Saturday 8 August 2015

When the Stats are Discouraging

As a breaststroker getting into the sport comparatively late, I have taken as my swimming hero a fellow Queenslander, Christian Sprenger. I do not actually know too much about him; all I know is that he swims my breaststroke events, he swims them very fast and he is older than your average breaststroke world champion. This is an enormous consolation to me as a late comer because it shows that perhaps, if I do train for the next five years ferociously (something within my control, to some extent) then I can achieve far-fetched goals that being a late comer (something not within my control) puts me at a disadvantage for.

Honestly, though, it should not matter to me whether Sprenger will be 30 years old or not for the Rio 2016 Olympics. It should not matter to me that he became world champion in the 100m breaststroke at age 28. Since I am not Christian Sprenger, it is actually entirely irrelevant. It seems to bring me consolation because, in the swimming sense, he is old and that appears to buy me time until I get to his age. But given that there is no link between him and I, there is no real gain for me. It is not true that "if he can do it, I can." Even if he proves the more general point that a slightly older athlete can still climb to the pinnacle of the sport, that should be no great encouragement either because I already should have known that.

Statistics do not determine the possibilities. Even if it were true that everyone who has accomplished some goal of yours has been of some particular characteristics, all it proves is that in the past, everyone who has accomplished that goal has been of those characteristics. Whatever the goal, the past cannot determine the possible future. Proving that someone of your characteristics can achieve the goal is up to you.

This point seems starry-eyed to the average person but is common knowledge for those at the edge of human advancement, sporting or otherwise. Imagine if physicists gave up research because they were not as smart as Einstein, and so exclaimed in frustration "how am I supposed to discover anything new if I am not so intelligent?" This angst would be ridiculous to any physicist, since they would know that every PhD thesis worthy of a pass grade contains something that literally nobody else in the world has discovered. Nobody of the characteristics of the PhD candidate had ever discovered anything new - until now.

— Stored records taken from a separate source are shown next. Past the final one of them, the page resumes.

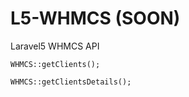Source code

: # L5-WHMCS (SOON)
Laravel5 WHMCS API

```
WHMCS::getClients();
```

```
WHMCS::getClientsDetails();
```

What has been accomplished in the past does not determine what can be accomplished in the future. No world records would ever be broken if the limits of possibility were not pushed. So if there had never been a sub-minute 100m breaststroke from someone who started their rigorous training at 20 years old, why should that mean I could not do it? It can have nothing to do with Sprenger, or the next world champion in breaststroke, or anybody. It may well be up to me to prove to the next poor guy thinking about swimming that it is possible.